**Data supplied:**
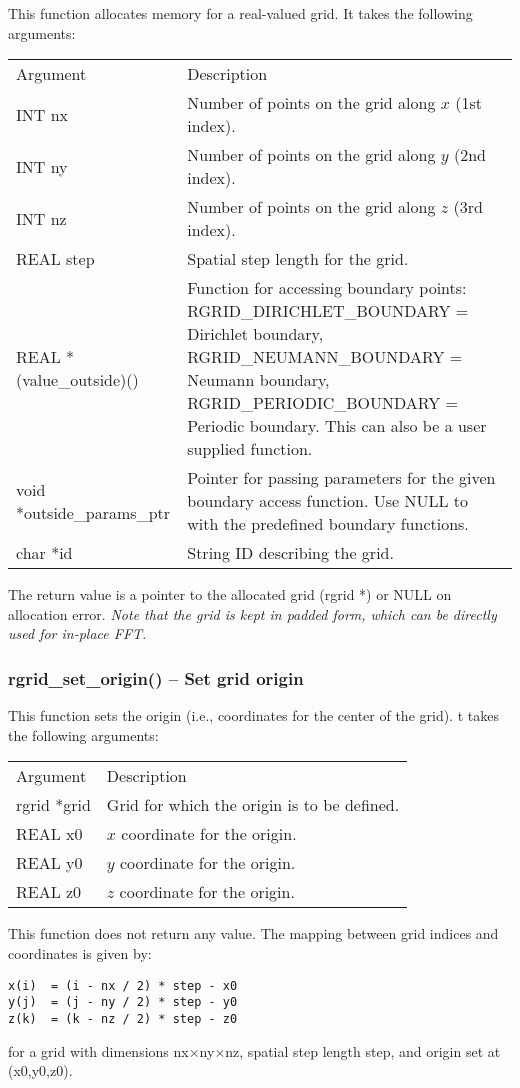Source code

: \documentclass[12pt,letterpaper]{article}
\begin{document}
This function allocates memory for a real-valued grid. It takes the following arguments:
\begin{longtable}{p{} p{}}
Argument & Description\\
\cline{1-2}
INT nx & Number of points on the grid along $x$ (1st index).\\
INT ny & Number of points on the grid along $y$ (2nd index).\\
INT nz & Number of points on the grid along $z$ (3rd index).\\
REAL step & Spatial step length for the grid.\\
REAL *(value\_outside)() & Function for accessing boundary points: RGRID\_DIRICHLET\_BOUNDARY = Dirichlet boundary, RGRID\_NEUMANN\_BOUNDARY = Neumann boundary, RGRID\_PERIODIC\_BOUNDARY  = Periodic boundary. This can also be a user supplied function.\\
void *outside\_params\_ptr & Pointer for passing parameters for the given boundary access function. Use NULL to with the predefined boundary functions.\\
char *id & String ID describing the grid.
\end{longtable}
\noindent
The return value is a pointer to the allocated grid (rgrid *) or NULL on allocation error. \textit{Note that the grid is kept in padded form, which can be directly used for in-place FFT.}

\subsubsection{rgrid\_set\_origin() -- Set grid origin}

This function sets the origin (i.e., coordinates for the center of the grid). t takes the following arguments:
\begin{longtable}{p{} p{}}
Argument & Description\\
\cline{1-2}
rgrid *grid & Grid for which the origin is to be defined.\\
REAL x0 & $x$ coordinate for the origin.\\
REAL y0 & $y$ coordinate for the origin.\\
REAL z0 & $z$ coordinate for the origin.\\
\end{longtable}
\noindent
This function does not return any value. The mapping between grid indices and coordinates is given by:
\begin{verbatim}
x(i)  = (i - nx / 2) * step - x0
y(j)  = (j - ny / 2) * step - y0
z(k)  = (k - nz / 2) * step - z0
\end{verbatim}
for a grid with dimensions nx$\times$ny$\times$nz, spatial step length step, and origin set at (x0,y0,z0).
\end{document}
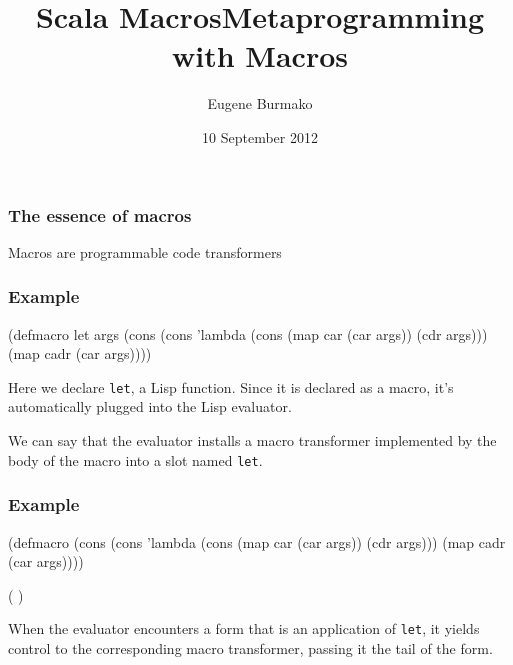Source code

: \documentclass[hyperref={bookmarks=false}]{beamer}
\title{Scala Macros}
\begin{document}
\title{Metaprogramming with Macros}
\author{Eugene Burmako}
\date{10 September 2012}
{
\begin{frame}
  \titlepage
\end{frame}
}

\begin{frame}[fragile]
\frametitle{The essence of macros}
Macros are programmable code transformers
\end{frame}

\begin{frame}[fragile]
\frametitle{Example} %

\begin{lstlistinglike}
\begin{semiverbatim}
(\alert{defmacro} let args
  (cons
   (cons 'lambda
         (cons (map car (car args))
               (cdr args)))
   (map cadr (car args))))
\end{semiverbatim}
\end{lstlistinglike}

Here we declare \texttt{let}, a Lisp function. Since it is declared as a macro,
it's automatically plugged into the Lisp evaluator.

We can say that the evaluator installs a macro transformer implemented by the body of the macro
into a slot named \texttt{let}.
\end{frame}

\begin{frame}[fragile]
\frametitle{Example} %

\begin{lstlistinglike}
\begin{semiverbatim}
(defmacro \text{\color{blue}{let}} \text{\color{violet}{args}}
  (cons
   (cons 'lambda
         (cons (map car (car args))
               (cdr args)))
   (map cadr (car args))))

(\text{\color{blue}{let}} \text{\color{violet}{((x 40) (y 2)) (print (+ x y))}})
\end{semiverbatim}
\end{lstlistinglike}

When the evaluator encounters a form that is an application of \texttt{let},
it yields control to the corresponding macro transformer,
passing it the tail of the form.
\end{frame}
\end{document}
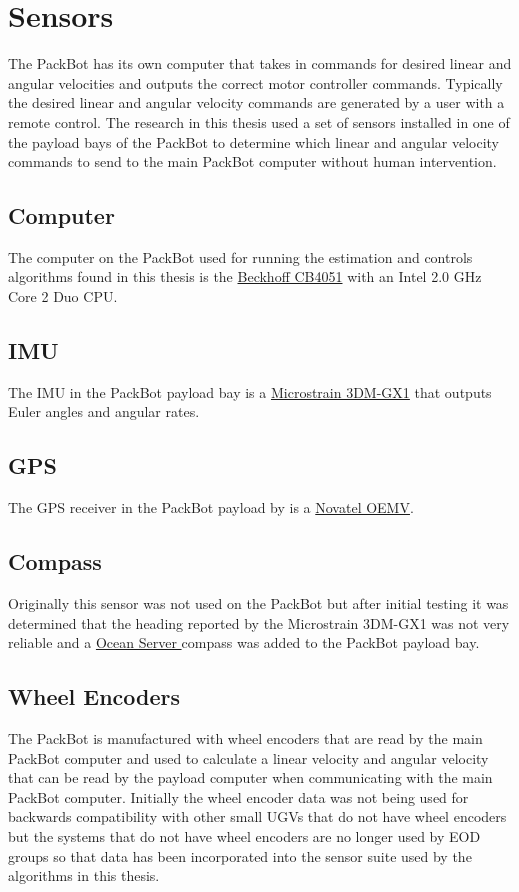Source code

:\section{Sensors}
\label{sec:bgSensors}
The PackBot has its own computer that takes in commands for desired linear and angular velocities and outputs the correct motor controller commands. Typically the desired linear and angular velocity commands are generated by a user with a remote control. The research in this thesis used a set of sensors installed in one of the payload bays of the PackBot to determine which linear and angular velocity commands to send to the main PackBot computer without human intervention.

\subsection{Computer}
\label{sec:bgComputer}
The computer on the PackBot used for running the estimation and controls algorithms found in this thesis is the \href{http://www.beckhoff.com/english.asp?motherboards/cb4051.htm}{Beckhoff CB4051} with an Intel 2.0 GHz Core 2 Duo CPU.

\subsection{IMU}
\label{sec:bgIMU}
The IMU in the PackBot payload bay is a \href{http://www.microstrain.com/3dm-gx1.aspx}{Microstrain 3DM-GX1} that outputs Euler angles and angular rates.

\subsection{GPS}
\label{sec:bgGPS}
The GPS receiver in the PackBot payload by is a \href{http://www.novatel.com/products/gnss-receivers/oem-receiver-boards/oemv-receivers/}{Novatel OEMV}.

\subsection{Compass}
\label{sec:bgCompass}
Originally this sensor was not used on the PackBot but after initial testing it was determined that the heading reported by the Microstrain 3DM-GX1 was not very reliable and a \href{http://www.oceanserver-store.com/os3axdico3.html}{Ocean Server } compass was added to the PackBot payload bay.

\subsection{Wheel Encoders}
\label{sec:bgEncoders}
The PackBot is manufactured with wheel encoders that are read by the main PackBot computer and used to calculate a linear velocity and angular velocity that can be read by the payload computer when communicating with the main PackBot computer. Initially the wheel encoder data was not being used for backwards compatibility with other small UGVs that do not have wheel encoders but the systems that do not have wheel encoders are no longer used by EOD groups so that data has been incorporated into the sensor suite used by the algorithms in this thesis.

**Problem statement:**
Filter the records for the word "step" and show every line that has it.

**Written answer:**
REAL step & Spatial step length for the grid.\\
x(i)  = (i - nx / 2) * step - x0
y(j)  = (j - ny / 2) * step - y0
z(k)  = (k - nz / 2) * step - z0
for a grid with dimensions nx$\times$ny$\times$nz, spatial step length step, and origin set at (x0,y0,z0).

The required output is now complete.